Every year however we uncover incidents where students have broken the rules for assessment. The university takes these cases very seriously.
If we receive a report claiming that you have committed an offence, your results will automatically be withheld whilst your case is investigated. Students who are found to be guilty of breaking the rules may receive a penalty, ranging from a warning, through to cancellation of a module, an entire year’s work or, in very serious cases, termination of registration.
You should seek out and remind yourself of the standards you should meet whenever you are approaching assessment. You can do this by:
- consulting the appropriate sections in the General Regulations, Programme Regulations, Student Guide and Programme Handbook.
- reading material posted on your programme’s Virtual Learning Environment (VLE).
- reading information provided to you with your examination admission notice.
Procedures
Referencing
In academic writing, referencing is key.
It is crucial that you fully credit the work of others in your written work. If somebody else’s work, appears without full acknowledgement, there is the possibility that you could end up receiving credit for that work. This is dishonest and undermines the integrity of your work. This is plagiarism.
Under the General Regulations plagiarism is the intentional or unintentional use of somebody else’s work, when it is not properly referenced and is therefore presented as your own.
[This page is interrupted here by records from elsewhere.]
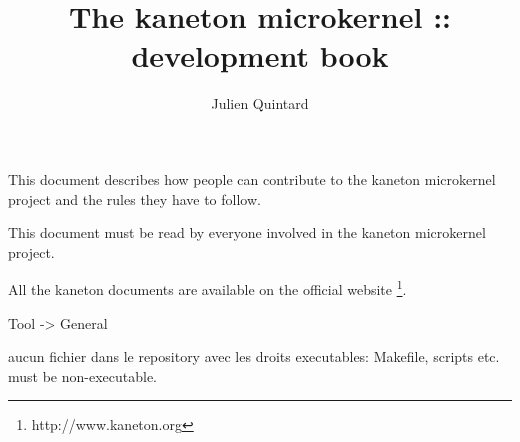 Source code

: %
%
%
%
%
%

%
%

\def\path{../..}

%
%



%
%

\rhead{}

%
%

\title{The kaneton microkernel :: development book
       \logos}

%
%

\author{\small{Julien Quintard}}

%
%



%
%

\maketitle

%
%

This document describes how people can contribute to the kaneton microkernel
project and the rules they have to follow.

This document must be read by everyone involved in the kaneton microkernel
project.

All the kaneton documents are available on
the official website
  \footnote{http://www.kaneton.org}.

%
%

\tableofcontents

%
%











%
%

Tool -> General

aucun fichier dans le repository avec les droits executables: Makefile,
scripts etc. must be non-executable.

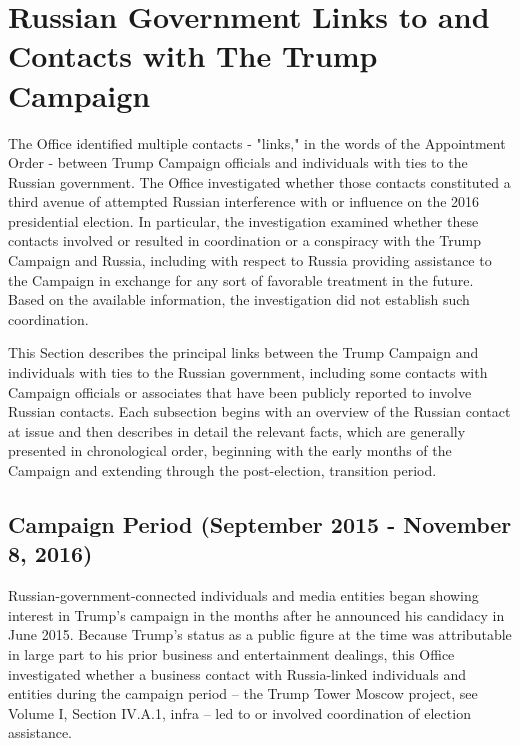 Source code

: \section{Russian Government Links to and Contacts with The Trump Campaign}

The Office identified multiple contacts - "links," in the words of the Appointment Order - between Trump Campaign officials and individuals with ties to the Russian government.
The Office investigated whether those contacts constituted a third avenue of attempted Russian interference with or influence on the 2016 presidential election.
In particular, the investigation examined whether these contacts involved or resulted in coordination or a conspiracy with the Trump Campaign and Russia, including with respect to Russia providing assistance to the Campaign in exchange for any sort of favorable treatment in the future.
Based on the available information, the investigation did not establish such coordination.

This Section describes the principal links between the Trump Campaign and individuals with ties to the Russian government, including some contacts with Campaign officials or associates that have been publicly reported to involve Russian contacts.
Each subsection begins with an overview of the Russian contact at issue and then describes in detail the relevant facts, which are generally presented in chronological order, beginning with the early months of the Campaign and extending through the post-election, transition period.

\subsection{Campaign Period (September 2015 - November 8, 2016)}

Russian-government-connected individuals and media entities began showing interest in Trump's campaign in the months after he announced his candidacy in June 2015.
Because Trump's status as a public figure at the time was attributable in large part to his prior business and entertainment dealings, this Office investigated whether a business contact with Russia-linked individuals and entities during the campaign period -- the Trump Tower Moscow project, see Volume I, Section IV.A.1, infra -- led to or involved coordination of election assistance.

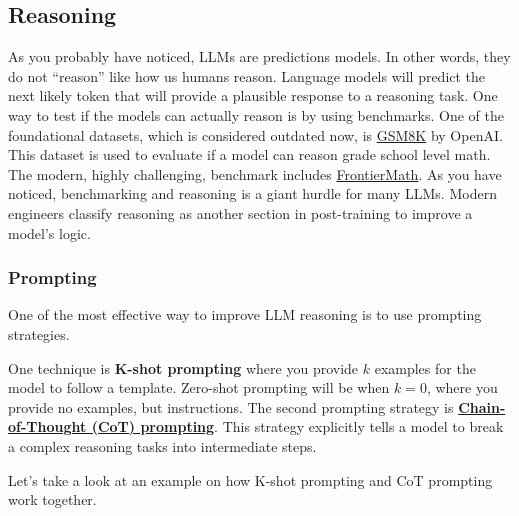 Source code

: \documentclass[../../main.tex]{subfiles}
\begin{document}
\subsection{Reasoning}

As you probably have noticed, LLMs are predictions models.
In other words, they do not ``reason'' like how us humans
reason. Language models will predict the next likely token
that will provide a plausible response to a reasoning task.
One way to test if the models can actually reason is by
using benchmarks. One of the foundational datasets, which
is considered outdated now, is
\href{https://huggingface.co/datasets/openai/gsm8k}{GSM8K}
by OpenAI. This dataset is used to evaluate if a model can
reason grade school level math. The modern, highly challenging,
benchmark includes \href{https://epoch.ai/frontiermath}{FrontierMath}.
As you have noticed, benchmarking and reasoning is a giant
hurdle for many LLMs. Modern engineers classify reasoning
as another section in post-training to improve a model's logic.

\subsubsection{Prompting}

One of the most effective way to improve LLM reasoning is
to use prompting strategies.

\begin{definition}{}{}
One technique is \textbf{K-shot prompting} where you provide
$k$ examples for the model to follow a template. Zero-shot
prompting will be when $k = 0$, where you provide no examples,
but instructions. The second prompting strategy is \textbf{
\href{https://arxiv.org/abs/2201.11903}{Chain-of-Thought (CoT)
prompting}}. This strategy explicitly tells a model to break
a complex reasoning tasks into intermediate steps. 
\end{definition}

\newpage

Let's take a look at an example on how K-shot prompting and
CoT prompting work together.
\end{document}
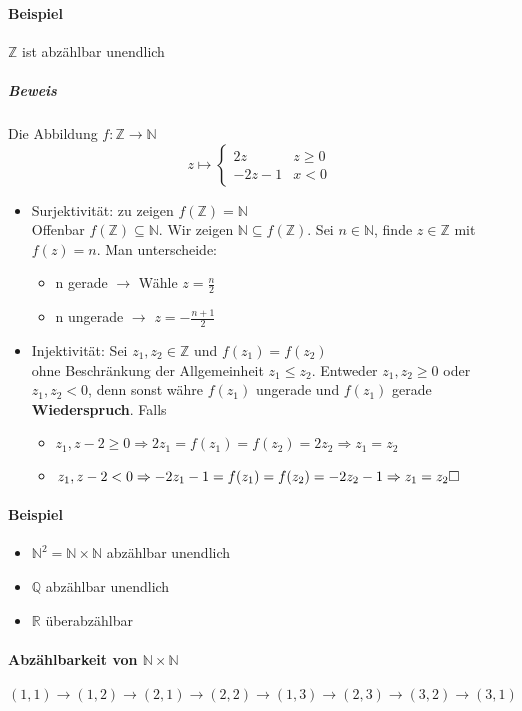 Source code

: \documentclass[a4paper]{scrartcl}
\begin{document}
\paragraph{Beispiel}
\label{sec-2-5-1-1}
$\mathbb{Z}$ ist abzählbar unendlich
\subparagraph{Beweis}
\label{sec-2-5-1-1-1}
Die Abbildung $f:\mathbb{Z}\to\mathbb{N}$
\[z\mapsto \begin{cases} 2z & z\geq 0\\ -2z - 1 & x < 0\end{cases}\]
\begin{itemize}
\item Surjektivität: zu zeigen $f(\mathbb{Z}) = \mathbb{N}$ \\
           Offenbar $f(\mathbb{Z}) \subseteq \mathbb{N}$. Wir zeigen $\mathbb{N} \subseteq f(\mathbb{Z})$. Sei $n\in\mathbb{N}$, finde $z\in\mathbb{Z}$ mit $f(z) = n$.
Man unterscheide:
\begin{itemize}
\item n gerade $\rightarrow$ Wähle $z=\frac{n}{2}$
\item n ungerade $\rightarrow$ $z=-\frac{n + 1}{2}$
\end{itemize}
\item Injektivität: Sei $z_1,z_2 \in\mathbb{Z}$ und $f(z_1) = f(z_2)$ \\
           ohne Beschränkung der Allgemeinheit $z_1 \leq z_2$. Entweder $z_1,z_2 \geq 0$ oder $z_1,z_2 < 0$, denn sonst währe $f(z_1)$ ungerade und $f(z_1)$ gerade \textbf{Wiederspruch}.
Falls
\begin{itemize}
\item $z_1,z-2 \geq 0 \Rightarrow 2z_1 = f(z_1) = f(z_2) = 2z_2 \Rightarrow z_1 = z_2$
\item $z_1,z-2 < 0 \Rightarrow -2z_1 -1 = f(z_1) = f(z_2) = -2z_2-1 \Rightarrow z_1 = z_2 \hfill\square$
\end{itemize}
\end{itemize}
\paragraph{Beispiel}
\label{sec-2-5-1-2}
\begin{itemize}
\item $\mathbb{N}^2 = \mathbb{N}\times\mathbb{N}$ abzählbar unendlich
\item $\mathbb{Q}$ abzählbar unendlich
\item $\mathbb{R}$ überabzählbar
\end{itemize}
\paragraph{Abzählbarkeit von $\mathbb{N}\times\mathbb{N}$}
\label{sec-2-5-1-3}
\[(1,1) \to (1,2) \to (2,1) \to (2,2) \to (1,3) \to (2,3) \to (3,2) \to (3,1)\]
\end{document}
Another person’s work includes any source that is published or unpublished, including words, images, diagrams, formulae, audio recordings, computer code, ideas and judgements, discoveries and results.
Plagiarism is an assessment offence.
The majority of plagiarism cases will receive at least a penalty mark of zero, with harsher penalties available for further or particularly serious offences.
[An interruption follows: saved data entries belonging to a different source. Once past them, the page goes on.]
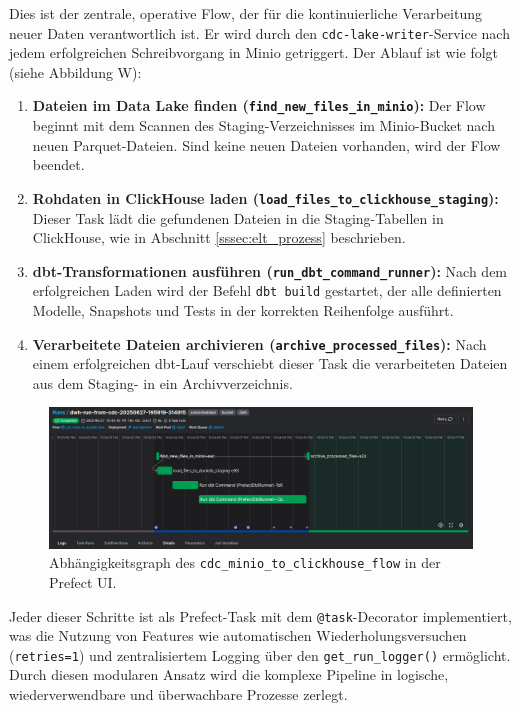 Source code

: \documentclass[
    12pt,               
    a4paper,        
    ngerman            
]{scrartcl}
\begin{document}
Dies ist der zentrale, operative Flow, der für die kontinuierliche Verarbeitung neuer Daten verantwortlich ist. Er wird durch den \texttt{cdc-lake-writer}-Service nach jedem erfolgreichen Schreibvorgang in Minio getriggert. Der Ablauf ist wie folgt (siehe Abbildung W): %
\begin{enumerate}
    \item \textbf{Dateien im Data Lake finden (\texttt{find\_new\_files\_in\_minio}):} Der Flow beginnt mit dem Scannen des Staging-Verzeichnisses im Minio-Bucket nach neuen Parquet-Dateien. Sind keine neuen Dateien vorhanden, wird der Flow beendet.
    
    \item \textbf{Rohdaten in ClickHouse laden (\texttt{load\_files\_to\_clickhouse\_staging}):} Dieser Task lädt die gefundenen Dateien in die Staging-Tabellen in ClickHouse, wie in Abschnitt \ref{sssec:elt_prozess} beschrieben.
    
    \item \textbf{dbt-Transformationen ausführen (\texttt{run\_dbt\_command\_runner}):} Nach dem erfolgreichen Laden wird der Befehl \texttt{dbt build} gestartet, der alle definierten Modelle, Snapshots und Tests in der korrekten Reihenfolge ausführt.
    
    \item \textbf{Verarbeitete Dateien archivieren (\texttt{archive\_processed\_files}):} Nach einem erfolgreichen dbt-Lauf verschiebt dieser Task die verarbeiteten Dateien aus dem Staging- in ein Archivverzeichnis.
\end{enumerate}

\begin{figure}[h!]
    \centering
    \includegraphics[width=\textwidth]{cdc-flow.png} %
    \caption{Abhängigkeitsgraph des \texttt{cdc\_minio\_to\_clickhouse\_flow} in der Prefect UI.}
    \label{fig:cdc_flow}
\end{figure}

Jeder dieser Schritte ist als Prefect-Task mit dem \texttt{@task}-Decorator implementiert, was die Nutzung von Features wie automatischen Wiederholungsversuchen (\texttt{retries=1}) und zentralisiertem Logging über den \texttt{get\_run\_logger()} ermöglicht. Durch diesen modularen Ansatz wird die komplexe Pipeline in logische, wiederverwendbare und überwachbare Prozesse zerlegt.
\end{document}
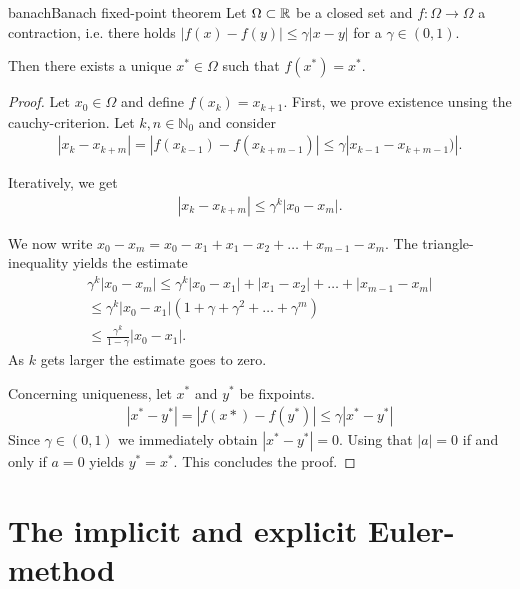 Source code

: \begin{Theorem*}{banach}{Banach fixed-point theorem}
	Let $\Omega \subset \mathbb R$ be a closed set and $f \colon \Omega \to \Omega$
	a contraction, i.e. there holds $|f(x) - f(y)| \le \gamma |x-y|$ for a
	$\gamma \in (0,1)$.

	Then there exists a unique $x^* \in \Omega$ such that $f(x^*) =x^*$.
\end{Theorem*}

\begin{proof}
	Let $x_0 \in \Omega$ and define $f(x_k) = x_{k+1}$. First, we prove
	existence unsing the cauchy-criterion. Let $k, n \in \mathbb N_0$ and consider
	\begin{gather*}
	|x_k - x_{k+m} | = |f(x_{k-1}) - f(x_{k+m-1})| \le \gamma |x_{k-1} - x_{k+m-1})|.
	\end{gather*}

	Iteratively, we get
	\begin{gather*}
	|x_k - x_{k+m} | \le \gamma^k |x_0 - x_m|.
	\end{gather*}

	We now write $x_0 - x_m = x_0 - x_1 + x_1 - x_2 + \dots + x_{m-1} - x_m$.
	The triangle-inequality yields the estimate
	\begin{gather*}
	\gamma^k |x_0 - x_m| \le \gamma^k |x_0 - x_1| + |x_1 - x_2| + \dots + |x_{m-1} - x_m|  \\
	\le \gamma^k |x_0 - x_1| (1 + \gamma + \gamma ^2 + \dots + \gamma^m) \\
	\le \frac{\gamma^k}{1-\gamma} |x_0 - x_1|.
	\end{gather*}
	As $k$ gets larger the estimate goes to zero.

	Concerning uniqueness, let $x^*$ and $y^*$ be fixpoints.
	\begin{gather*}
	|x^* - y^*| = |f(x*) - f(y^*) | \le \gamma |x^* - y^*|
	\end{gather*}
	Since $\gamma \in (0,1)$ we immediately obtain $|x^* - y^*| = 0$. Using
	that $|a| = 0$ if and only if $a=0$ yields $y^* = x^*$. This concludes the proof.
\end{proof}

\section{The implicit and explicit Euler-method}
Unless guided otherwise, if you make direct use of somebody else’s work, either by memorising it or copying it word-for-word from a source, these passages should be included within double quotation marks, with no spaces between the text and quotation marks. You should also include the details of where you have copied or memorised the material from in the following format (Author, Date).
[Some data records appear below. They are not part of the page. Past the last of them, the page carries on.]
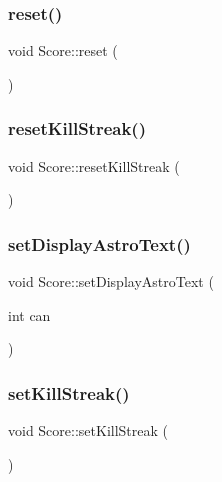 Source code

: \mbox{\label{class_score_a32804ba9a847e58160e6e0cef46e1f25}} 
\subsubsection{\texorpdfstring{reset()}{reset()}}
{\footnotesize\ttfamily void Score\+::reset (\begin{DoxyParamCaption}{ }\end{DoxyParamCaption})}

\mbox{\label{class_score_a152a46eb1f165db706409369d4da7959}} 
\subsubsection{\texorpdfstring{reset\+Kill\+Streak()}{resetKillStreak()}}
{\footnotesize\ttfamily void Score\+::reset\+Kill\+Streak (\begin{DoxyParamCaption}{ }\end{DoxyParamCaption})}

\mbox{\label{class_score_a3b9b2184527917932481449f410ab3ed}} 
\subsubsection{\texorpdfstring{set\+Display\+Astro\+Text()}{setDisplayAstroText()}}
{\footnotesize\ttfamily void Score\+::set\+Display\+Astro\+Text (\begin{DoxyParamCaption}\item[{int}]{can }\end{DoxyParamCaption})}

\mbox{\label{class_score_af0065ea2bf0bf3c1dc92140a1f7e371f}} 
\subsubsection{\texorpdfstring{set\+Kill\+Streak()}{setKillStreak()}}
{\footnotesize\ttfamily void Score\+::set\+Kill\+Streak (\begin{DoxyParamCaption}{ }\end{DoxyParamCaption})}

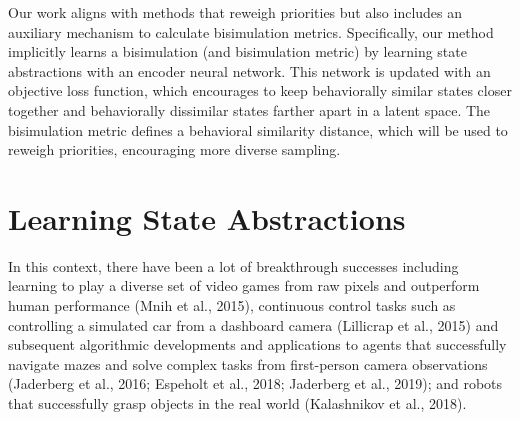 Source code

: Our work aligns with methods that reweigh priorities but also includes an auxiliary mechanism to calculate bisimulation metrics. Specifically, our method implicitly learns a bisimulation (and bisimulation metric) by learning state abstractions with an encoder neural network. This network is updated with an objective loss function, which encourages to keep behaviorally similar states closer together and behaviorally dissimilar states farther apart in a latent space. The bisimulation metric defines a behavioral similarity distance, which will be used to reweigh priorities, encouraging more diverse sampling.



\section{Learning State Abstractions}

In this context, there have been a lot of breakthrough successes including learning to play a diverse set of video games from raw pixels and outperform human performance (Mnih et al., 2015), continuous control tasks such as controlling a simulated car from a dashboard camera (Lillicrap et al., 2015) and subsequent algorithmic developments and applications to agents that successfully navigate mazes and solve complex tasks from first-person camera observations (Jaderberg et al., 2016; Espeholt et al., 2018; Jaderberg et al., 2019); and robots that successfully grasp objects in the real world (Kalashnikov et al., 2018).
e.g., "Sample Text" (University of London, 2021)
There are a variety of referencing styles available, but they all follow the same basic principles. The differences are largely down to the way in which the references should appear on the page - for example, the Harvard style uses brackets after a quoted passage to inform the reader of the source, while the Vancouver style uses a footnote system.
These are universally recognised and widely used systems. They will not only be important for succeeding in your University of London coursework, but also for preparing you for any academic writing you may do in the future.
Please note: The Harvard style is the most common referencing system, but you should take care to ensure that you are following the specific guidance set out for your programme.
Some important points of general advice to remember are:
- Any word for word quotation, no matter how short, should always be placed within quotation marks, or indented, and followed with a clear reference.
- A reference at the end of a copied passage, without also using quotation marks, is only partial referencing and may still count as plagiarism.
- Referring to an idea or discovery belonging to another author does require referencing, but not quotation marks, providing that the words are your own.
- Paraphrasing – that is changing words and phrases so that they do not appear identical to the source, but say the same thing – can still count as plagiarism if not referenced properly.
- A bibliography alone is probably not enough! Including a list of references at the end of your assignment or project only says that you referred to those sources during your research, nothing more.
- If you submit the same piece of work, or a significant part of the same piece of work, twice this is considered as ‘self-plagiarism’. This applies equally to work you have previously submitted to the same programme, as well as work submitted to different programmes, institutions or publications in the past. If you make use of your own previous work, you must reference it in the same way you would any other third party source.